После смерти Аристотеля его взгляды из поколения в поколение передавали ученики Лицея и комментаторы его работ. Теории его, вместе с традицией обучения в целом, в Раннем Средневековье временно отошли в небытие, но вновь обрели звучание во время Позднего Средневековья – среди арабских философов, от которых о них узнали западные книжники. В несколько видоизмененном варианте его представления наконец стали официальной философией Римской Католической Церкви. Вот так все последующие девятнадцать столетий изучать природу означало изучать Аристотеля.
Мы разобрались, как наш биологический вид развил мозг для того, чтобы задавать вопросы, а также склонность их задавать, а заодно и инструментарий – письменность, математику и понятие о законах – с помощью которого можно подступаться к ответам. Благодаря грекам, научившись применять разум к рассуждению о мироздании, мы достигли берегов достославного нового мира науки. Однако то было лишь начало великого приключения-исследования, что ждало нас впереди.
Часть IIНауки
Догмы тихого прошлого несовершенны… и потому думать и действовать следует по-новому.
Глава 6Новый способ рассуждать
Написав две книги в соавторстве с друзьями – физиком Стивеном Хокингом и духовным наставником Дипаком Чопрой, я приобрел ценнейший жизненный опыт. Их мировоззрения настолько далеки друг от друга, что могли бы происходить из разных вселенных.

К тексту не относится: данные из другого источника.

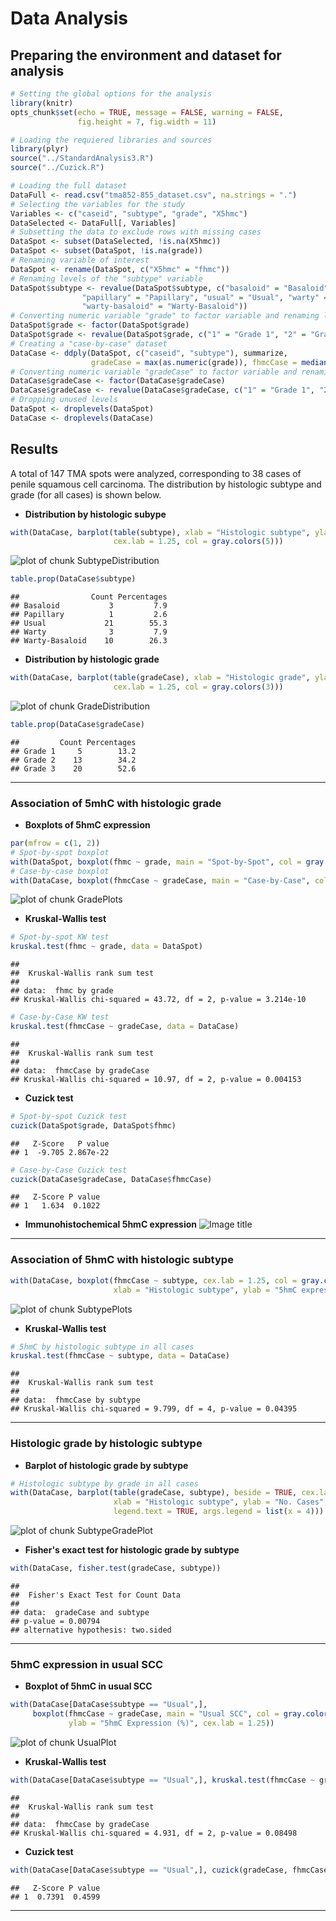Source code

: # Data Analysis

## Preparing the environment and dataset for analysis

```r
# Setting the global options for the analysis
library(knitr)
opts_chunk$set(echo = TRUE, message = FALSE, warning = FALSE,
               fig.height = 7, fig.width = 11)
```


```r
# Loading the requiered libraries and sources
library(plyr)
source("../StandardAnalysis3.R")
source("../Cuzick.R")
```


```r
# Loading the full dataset
DataFull <- read.csv("tma852-855_dataset.csv", na.strings = ".")
# Selecting the variables for the study
Variables <- c("caseid", "subtype", "grade", "X5hmc")
DataSelected <- DataFull[, Variables]
# Subsetting the data to exclude rows with missing cases
DataSpot <- subset(DataSelected, !is.na(X5hmc))
DataSpot <- subset(DataSpot, !is.na(grade))
# Renaming variable of interest
DataSpot <- rename(DataSpot, c("X5hmc" = "fhmc"))
# Renaming levels of the "subtype" variable
DataSpot$subtype <- revalue(DataSpot$subtype, c("basaloid" = "Basaloid",
                "papillary" = "Papillary", "usual" = "Usual", "warty" = "Warty",
                "warty-basaloid" = "Warty-Basaloid"))
# Converting numeric variable "grade" to factor variable and renaming levels
DataSpot$grade <- factor(DataSpot$grade)
DataSpot$grade <- revalue(DataSpot$grade, c("1" = "Grade 1", "2" = "Grade 2", "3" = "Grade 3"))
# Creating a "case-by-case" dataset
DataCase <- ddply(DataSpot, c("caseid", "subtype"), summarize,
                  gradeCase = max(as.numeric(grade)), fhmcCase = median(fhmc))
# Converting numeric variable "gradeCase" to factor variable and renaming levels
DataCase$gradeCase <- factor(DataCase$gradeCase)
DataCase$gradeCase <- revalue(DataCase$gradeCase, c("1" = "Grade 1", "2" = "Grade 2", "3" = "Grade 3"))
# Dropping unused levels
DataSpot <- droplevels(DataSpot)
DataCase <- droplevels(DataCase)
```

## Results
A total of 147 TMA spots were analyzed, corresponding to 38 cases of penile squamous cell carcinoma. The distribution by histologic subtype and grade (for all cases) is shown below.

* __Distribution by histologic subype__

```r
with(DataCase, barplot(table(subtype), xlab = "Histologic subtype", ylab = "No. cases",
                       cex.lab = 1.25, col = gray.colors(5)))
```

![plot of chunk SubtypeDistribution](figure/SubtypeDistribution.png) 

```r
table.prop(DataCase$subtype)
```

```
##                Count Percentages
## Basaloid           3         7.9
## Papillary          1         2.6
## Usual             21        55.3
## Warty              3         7.9
## Warty-Basaloid    10        26.3
```

* __Distribution by histologic grade__

```r
with(DataCase, barplot(table(gradeCase), xlab = "Histologic grade", ylab = "No. cases",
                       cex.lab = 1.25, col = gray.colors(3)))
```

![plot of chunk GradeDistribution](figure/GradeDistribution.png) 

```r
table.prop(DataCase$gradeCase)
```

```
##         Count Percentages
## Grade 1     5        13.2
## Grade 2    13        34.2
## Grade 3    20        52.6
```

***

### Association of 5mhC with histologic grade
* __Boxplots of 5hmC expression__

```r
par(mfrow = c(1, 2))
# Spot-by-spot boxplot
with(DataSpot, boxplot(fhmc ~ grade, main = "Spot-by-Spot", col = gray.colors(3)))
# Case-by-case boxplot
with(DataCase, boxplot(fhmcCase ~ gradeCase, main = "Case-by-Case", col = gray.colors(3)))
```

![plot of chunk GradePlots](figure/GradePlots.png) 

* __Kruskal-Wallis test__

```r
# Spot-by-spot KW test
kruskal.test(fhmc ~ grade, data = DataSpot)
```

```
## 
## 	Kruskal-Wallis rank sum test
## 
## data:  fhmc by grade
## Kruskal-Wallis chi-squared = 43.72, df = 2, p-value = 3.214e-10
```

```r
# Case-by-Case KW test
kruskal.test(fhmcCase ~ gradeCase, data = DataCase)
```

```
## 
## 	Kruskal-Wallis rank sum test
## 
## data:  fhmcCase by gradeCase
## Kruskal-Wallis chi-squared = 10.97, df = 2, p-value = 0.004153
```

* __Cuzick test__

```r
# Spot-by-spot Cuzick test
cuzick(DataSpot$grade, DataSpot$fhmc)
```

```
##   Z-Score   P value
## 1  -9.705 2.867e-22
```

```r
# Case-by-Case Cuzick test
cuzick(DataCase$gradeCase, DataCase$fhmcCase)
```

```
##   Z-Score P value
## 1   1.634  0.1022
```

* __Immunohistochemical 5hmC expression__
![Image title](penile_5hmc_fig1.jpg)

***

### Association of 5hmC with histologic subtype

```r
with(DataCase, boxplot(fhmcCase ~ subtype, cex.lab = 1.25, col = gray.colors(5),
                       xlab = "Histologic subtype", ylab = "5hmC expression (%)"))
```

![plot of chunk SubtypePlots](figure/SubtypePlots.png) 

* __Kruskal-Wallis test__

```r
# 5hmC by histologic subtype in all cases
kruskal.test(fhmcCase ~ subtype, data = DataCase)
```

```
## 
## 	Kruskal-Wallis rank sum test
## 
## data:  fhmcCase by subtype
## Kruskal-Wallis chi-squared = 9.799, df = 4, p-value = 0.04395
```

***

### Histologic grade by histologic subtype
* __Barplot of histologic grade by subtype__

```r
# Histologic subtype by grade in all cases
with(DataCase, barplot(table(gradeCase, subtype), beside = TRUE, cex.lab = 1.25,
                       xlab = "Histologic subtype", ylab = "No. Cases",
                       legend.text = TRUE, args.legend = list(x = 4)))
```

![plot of chunk SubtypeGradePlot](figure/SubtypeGradePlot.png) 

* __Fisher's exact test for histologic grade by subtype__

```r
with(DataCase, fisher.test(gradeCase, subtype))
```

```
## 
## 	Fisher's Exact Test for Count Data
## 
## data:  gradeCase and subtype
## p-value = 0.00794
## alternative hypothesis: two.sided
```

***

### 5hmC expression in usual SCC
* __Boxplot of 5hmC in usual SCC__

```r
with(DataCase[DataCase$subtype == "Usual",],
     boxplot(fhmcCase ~ gradeCase, main = "Usual SCC", col = gray.colors(3),
             ylab = "5hmC Expression (%)", cex.lab = 1.25))
```

![plot of chunk UsualPlot](figure/UsualPlot.png) 

* __Kruskal-Wallis test__

```r
with(DataCase[DataCase$subtype == "Usual",], kruskal.test(fhmcCase ~ gradeCase))
```

```
## 
## 	Kruskal-Wallis rank sum test
## 
## data:  fhmcCase by gradeCase
## Kruskal-Wallis chi-squared = 4.931, df = 2, p-value = 0.08498
```

* __Cuzick test__

```r
with(DataCase[DataCase$subtype == "Usual",], cuzick(gradeCase, fhmcCase))
```

```
##   Z-Score P value
## 1  0.7391  0.4599
```

***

Мое видение жизни более или менее такое же, как у Стивена, то есть это взгляд ученого. А вот от Дипакова отличается изрядно, и, видимо, поэтому мы назвали нашу книгу «Война мировоззрений»[136], а не «Правда чудесно, что мы во всем друг с другом согласны?»
Дипак пылко убежден в том, во что верит, и, пока мы вместе ездили, он все время пытался обратить меня в свою веру и поставить под сомнение мой подход к пониманию мира. Он называл его редукционистским, поскольку я считаю, что математические законы физики могут рано или поздно объяснить в природе всё, в том числе и человека. Как и большинство других ученых, я считаю – и уже говорил об этом, – что всё, включая, опять-таки, нас самих, состоит из атомов и элементарных частиц материи, которые воздействуют друг на друга посредством четырех фундаментальных сил природы, и, если понять, как оно все работает, можно – по крайней мере, в принципе, – объяснить все происходящее в мире. На практике, разумеется, мы не располагаем ни всеми нужными данными об окружающей среде, ни достаточно мощными компьютерами, чтобы применить фундаментальные теории к анализу явлений вроде человеческого поведения, и потому вопрос о том, управляют ли законы физики умом Дипака, остается открытым.
Я в принципе не возражал, что Дипак меня характеризует как редукциониста, однако ощетинивался, когда он говорил это вслух, потому что произносил он это таким тоном, что я чувствовал себя неловко и насупленно: можно подумать, будто человек, у которого есть душа, не может разделять моих взглядов. По чести сказать, на собраниях поклонников Дипака я иногда ощущал себя, как ортодоксальный ребе на съезде производителей свинины. Мне всегда задавали наводящие вопросы типа: «Ваши уравнения сообщают вам, что я переживаю, глядя на картины Вермеера или слушая симфонию Бетховена?» или «Если ум моей жены на самом деле и волны, и частицы одновременно, как вы объясните ее любовь ко мне?» Приходилось признавать, что ее любовь к нему я объяснить не могу. С помощью уравнений я никакую любовь объяснить не в силах. С моей точки зрения, речь вообще не об этом. Речь вот о чем: как инструмент понимания физического мира, если не нашего умозрительного опыта (во всяком случае, пока), математические уравнения достигли беспрецедентного успеха.